Check each line of the data for "geekbang", and copy the ones that have it.

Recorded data
+ + + + +

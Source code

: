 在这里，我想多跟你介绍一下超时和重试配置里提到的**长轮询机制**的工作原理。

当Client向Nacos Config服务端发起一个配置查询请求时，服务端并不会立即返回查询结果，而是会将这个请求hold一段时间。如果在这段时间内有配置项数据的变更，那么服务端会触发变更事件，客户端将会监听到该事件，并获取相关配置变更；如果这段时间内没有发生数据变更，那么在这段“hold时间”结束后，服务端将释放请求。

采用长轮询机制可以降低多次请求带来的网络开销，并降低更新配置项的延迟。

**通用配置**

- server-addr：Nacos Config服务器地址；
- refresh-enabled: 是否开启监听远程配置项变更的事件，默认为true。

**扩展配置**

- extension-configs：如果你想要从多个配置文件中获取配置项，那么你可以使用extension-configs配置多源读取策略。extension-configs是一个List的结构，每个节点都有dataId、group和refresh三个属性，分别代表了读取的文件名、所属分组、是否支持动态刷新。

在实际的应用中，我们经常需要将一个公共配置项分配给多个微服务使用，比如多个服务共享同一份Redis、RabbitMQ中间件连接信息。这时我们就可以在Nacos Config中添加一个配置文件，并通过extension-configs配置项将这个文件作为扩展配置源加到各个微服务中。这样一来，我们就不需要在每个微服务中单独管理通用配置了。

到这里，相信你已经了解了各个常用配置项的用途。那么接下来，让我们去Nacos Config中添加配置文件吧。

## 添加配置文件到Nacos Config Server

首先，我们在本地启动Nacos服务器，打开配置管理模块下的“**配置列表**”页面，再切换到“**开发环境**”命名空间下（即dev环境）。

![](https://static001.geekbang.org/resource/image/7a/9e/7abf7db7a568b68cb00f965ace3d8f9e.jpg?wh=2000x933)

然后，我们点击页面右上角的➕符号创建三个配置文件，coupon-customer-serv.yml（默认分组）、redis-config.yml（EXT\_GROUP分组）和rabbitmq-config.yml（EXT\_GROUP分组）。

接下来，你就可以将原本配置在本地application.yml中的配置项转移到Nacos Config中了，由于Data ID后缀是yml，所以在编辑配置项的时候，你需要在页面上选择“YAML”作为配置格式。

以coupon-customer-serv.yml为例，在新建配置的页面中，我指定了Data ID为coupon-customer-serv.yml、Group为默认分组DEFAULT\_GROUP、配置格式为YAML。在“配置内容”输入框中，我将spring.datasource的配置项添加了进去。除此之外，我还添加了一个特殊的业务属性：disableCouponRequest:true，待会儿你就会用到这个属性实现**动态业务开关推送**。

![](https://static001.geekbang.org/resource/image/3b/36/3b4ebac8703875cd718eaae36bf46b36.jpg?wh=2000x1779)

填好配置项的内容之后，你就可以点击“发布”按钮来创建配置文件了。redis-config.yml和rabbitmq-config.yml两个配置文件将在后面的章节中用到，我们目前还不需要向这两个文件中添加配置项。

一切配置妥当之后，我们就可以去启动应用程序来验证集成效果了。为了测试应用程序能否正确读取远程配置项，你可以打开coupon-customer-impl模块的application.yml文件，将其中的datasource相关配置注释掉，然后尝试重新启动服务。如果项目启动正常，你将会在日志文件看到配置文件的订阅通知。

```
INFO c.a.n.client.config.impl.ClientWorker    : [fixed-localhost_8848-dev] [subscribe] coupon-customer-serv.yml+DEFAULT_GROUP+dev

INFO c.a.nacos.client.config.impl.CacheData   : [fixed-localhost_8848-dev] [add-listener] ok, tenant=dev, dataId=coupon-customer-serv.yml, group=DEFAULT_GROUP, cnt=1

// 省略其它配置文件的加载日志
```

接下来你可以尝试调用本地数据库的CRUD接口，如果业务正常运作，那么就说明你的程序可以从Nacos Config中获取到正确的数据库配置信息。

+ + + + +

● **Answer to the exercise**:
![](https://static001.geekbang.org/resource/image/7a/9e/7abf7db7a568b68cb00f965ace3d8f9e.jpg?wh=2000x933)
![](https://static001.geekbang.org/resource/image/3b/36/3b4ebac8703875cd718eaae36bf46b36.jpg?wh=2000x1779)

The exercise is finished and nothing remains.